The first signs of cat domesticity sprouted in Egypt and Asia some 4,000 years ago. This, compared to our some 30,000 years of companionship with dogs, shows why there are such a vast number of dog breeds. Unlike dogs, cats have very few breeds. This is largely because they have not been bred to perform jobs, such as hunting specific animals, or developed to hone certain abilities, such as speed or sense of smell, like dogs have.
National Geographic has found that feline social skills are very different from their canine counterparts. While wild wolves form packs, the majority of wildcats live separately from other wildcats and don’t hold close relations with their offspring or their offspring’s parents.
According to cat DNA studies done at Washington University in St. Louis, the lack of selective breeding with cats may be the reason they act more independently than dogs. The researchers found that “Genetically, cats have diverged much less from their wildcat ancestors than dogs have from wolves.” This means that cats have a better genetic connection to their big cat ancestors, making their hunting skills more intact, which is the primary reason they work so independently from humans.
According to the online magazine Slate, cats are so independent that it is nearly impossible to test them accurately. One known psychologist who has worked with cats is Christian Agrillo. Apparently the tests ran into some early complications when the cats often “didn’t participate in the experiment or they walked in the wrong direction.”

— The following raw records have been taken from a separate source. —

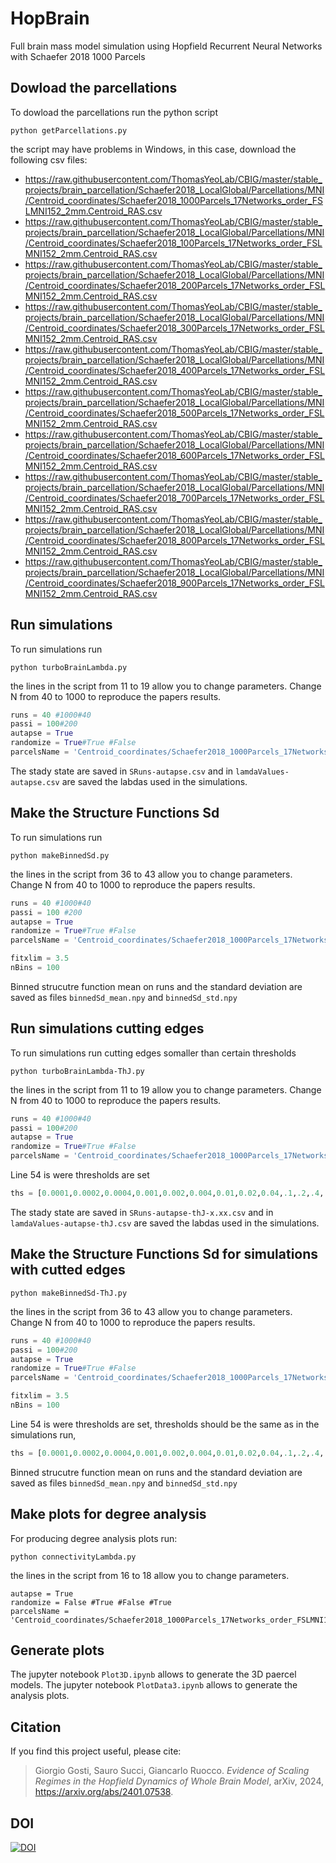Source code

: # HopBrain
Full brain mass model simulation using Hopfield Recurrent Neural Networks with Schaefer 2018 1000 Parcels

## Dowload the parcellations

To dowload the parcellations run the python script
```
python getParcellations.py
```
the script may have problems in Windows, in this case, download the following csv files:
- https://raw.githubusercontent.com/ThomasYeoLab/CBIG/master/stable_projects/brain_parcellation/Schaefer2018_LocalGlobal/Parcellations/MNI/Centroid_coordinates/Schaefer2018_1000Parcels_17Networks_order_FSLMNI152_2mm.Centroid_RAS.csv
- https://raw.githubusercontent.com/ThomasYeoLab/CBIG/master/stable_projects/brain_parcellation/Schaefer2018_LocalGlobal/Parcellations/MNI/Centroid_coordinates/Schaefer2018_100Parcels_17Networks_order_FSLMNI152_2mm.Centroid_RAS.csv
- https://raw.githubusercontent.com/ThomasYeoLab/CBIG/master/stable_projects/brain_parcellation/Schaefer2018_LocalGlobal/Parcellations/MNI/Centroid_coordinates/Schaefer2018_200Parcels_17Networks_order_FSLMNI152_2mm.Centroid_RAS.csv
- https://raw.githubusercontent.com/ThomasYeoLab/CBIG/master/stable_projects/brain_parcellation/Schaefer2018_LocalGlobal/Parcellations/MNI/Centroid_coordinates/Schaefer2018_300Parcels_17Networks_order_FSLMNI152_2mm.Centroid_RAS.csv
- https://raw.githubusercontent.com/ThomasYeoLab/CBIG/master/stable_projects/brain_parcellation/Schaefer2018_LocalGlobal/Parcellations/MNI/Centroid_coordinates/Schaefer2018_400Parcels_17Networks_order_FSLMNI152_2mm.Centroid_RAS.csv
- https://raw.githubusercontent.com/ThomasYeoLab/CBIG/master/stable_projects/brain_parcellation/Schaefer2018_LocalGlobal/Parcellations/MNI/Centroid_coordinates/Schaefer2018_500Parcels_17Networks_order_FSLMNI152_2mm.Centroid_RAS.csv
- https://raw.githubusercontent.com/ThomasYeoLab/CBIG/master/stable_projects/brain_parcellation/Schaefer2018_LocalGlobal/Parcellations/MNI/Centroid_coordinates/Schaefer2018_600Parcels_17Networks_order_FSLMNI152_2mm.Centroid_RAS.csv
- https://raw.githubusercontent.com/ThomasYeoLab/CBIG/master/stable_projects/brain_parcellation/Schaefer2018_LocalGlobal/Parcellations/MNI/Centroid_coordinates/Schaefer2018_700Parcels_17Networks_order_FSLMNI152_2mm.Centroid_RAS.csv
- https://raw.githubusercontent.com/ThomasYeoLab/CBIG/master/stable_projects/brain_parcellation/Schaefer2018_LocalGlobal/Parcellations/MNI/Centroid_coordinates/Schaefer2018_800Parcels_17Networks_order_FSLMNI152_2mm.Centroid_RAS.csv
- https://raw.githubusercontent.com/ThomasYeoLab/CBIG/master/stable_projects/brain_parcellation/Schaefer2018_LocalGlobal/Parcellations/MNI/Centroid_coordinates/Schaefer2018_900Parcels_17Networks_order_FSLMNI152_2mm.Centroid_RAS.csv


## Run simulations 

To run simulations run
```
python turboBrainLambda.py
```
the lines in the script from 11 to 19 allow you to change parameters. Change N from 40 to 1000 to reproduce the papers results.
```python
runs = 40 #1000#40
passi = 100#200
autapse = True
randomize = True#True #False
parcelsName = 'Centroid_coordinates/Schaefer2018_1000Parcels_17Networks_order_FSLMNI152_2mm.Centroid_RAS.csv'
```
The stady state are saved in `SRuns-autapse.csv` and in `lamdaValues-autapse.csv` are saved the labdas used in the simulations.

## Make the Structure Functions Sd

To run simulations run
```
python makeBinnedSd.py
```
the lines in the script from 36 to 43 allow you to change parameters. Change N from 40 to 1000 to reproduce the papers results.
```python
runs = 40 #1000#40
passi = 100 #200
autapse = True
randomize = True#True #False
parcelsName = 'Centroid_coordinates/Schaefer2018_1000Parcels_17Networks_order_FSLMNI152_2mm.Centroid_RAS.csv'

fitxlim = 3.5 
nBins = 100
```

Binned strucutre function mean on runs and the standard deviation are saved as files `binnedSd_mean.npy`
and `binnedSd_std.npy`

## Run simulations cutting edges 

To run simulations run cutting edges somaller than certain thresholds
```
python turboBrainLambda-ThJ.py
```
the lines in the script from 11 to 19 allow you to change parameters. Change N from 40 to 1000 to reproduce the papers results.
```python
runs = 40 #1000#40
passi = 100#200
autapse = True
randomize = True#True #False
parcelsName = 'Centroid_coordinates/Schaefer2018_1000Parcels_17Networks_order_FSLMNI152_2mm.Centroid_RAS.csv'
```
Line 54 is were thresholds are set 
```python
ths = [0.0001,0.0002,0.0004,0.001,0.002,0.004,0.01,0.02,0.04,.1,.2,.4,.8,.9]
```
The stady state are saved in `SRuns-autapse-thJ-x.xx.csv` and in `lamdaValues-autapse-thJ.csv` are saved the labdas used in the simulations.

## Make the Structure Functions Sd for simulations with cutted edges

```
python makeBinnedSd-ThJ.py
```
the lines in the script from 36 to 43 allow you to change parameters. Change N from 40 to 1000 to reproduce the papers results.
```python
runs = 40 #1000#40
passi = 100#200
autapse = True
randomize = True#True #False
parcelsName = 'Centroid_coordinates/Schaefer2018_1000Parcels_17Networks_order_FSLMNI152_2mm.Centroid_RAS.csv'

fitxlim = 3.5 
nBins = 100
```
Line 54 is were thresholds are set, thresholds should be the same as in the simulations run,
```python
ths = [0.0001,0.0002,0.0004,0.001,0.002,0.004,0.01,0.02,0.04,.1,.2,.4,.8,.9]
```
Binned strucutre function mean on runs and the standard deviation are saved as files `binnedSd_mean.npy`
and `binnedSd_std.npy`

## Make plots for degree analysis

For producing degree analysis plots run:
```
python connectivityLambda.py
```
the lines in the script from 16 to 18 allow you to change parameters.
```
autapse = True
randomize = False #True #False #True 
parcelsName = 'Centroid_coordinates/Schaefer2018_1000Parcels_17Networks_order_FSLMNI152_2mm.Centroid_RAS.csv'
```


## Generate plots

The jupyter notebook `Plot3D.ipynb` allows to generate the 3D paercel models.
The jupyter notebook `PlotData3.ipynb` allows to generate the analysis plots.

## Citation

If you find this project useful, please cite:

> Giorgio Gosti, Sauro Succi, Giancarlo Ruocco. 
> *Evidence of Scaling Regimes in the Hopfield Dynamics of Whole Brain Model*,
> arXiv, 2024, https://arxiv.org/abs/2401.07538.
>

## DOI

[![DOI](https://zenodo.org/badge/611266001.svg)](https://zenodo.org/doi/10.5281/zenodo.12799027)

One such test done by Agrillo was between cats and dogs. In the tests, a bowl of food would be placed under a stool and the cats and dogs would have to pull the bowl out to reach the food. However, one test had the bowl attached to the stool, making it impossible for the animals. After easily getting the bowl the first time, the next time it was found that after failed attempts, dogs would stop and look to the closest human for help. Cats didn’t. Cats ignored human help completely and continued to try and best the impossible experiment on their own.
CNET reports that cats can’t distinguish us from other cats; rather, they see us as big, stupid, clumsy cats. Studies done by anthrozoologist John Bradshaw show that whenever cats are affectionate, it is often to reassure themselves that their owners are friendly cats. Whenever they rub themselves against our legs or leave a dead animal on our porches, it’s often just to keep their relationship with us on good terms.
All in all, our cat’s affection or lack thereof is the result of a lack of breeding and our short and unfamiliar relationship with felines. And while they may just see us as slightly idiotic and uncoordinated cats, they appear to love us all the same—or at least we like to think so.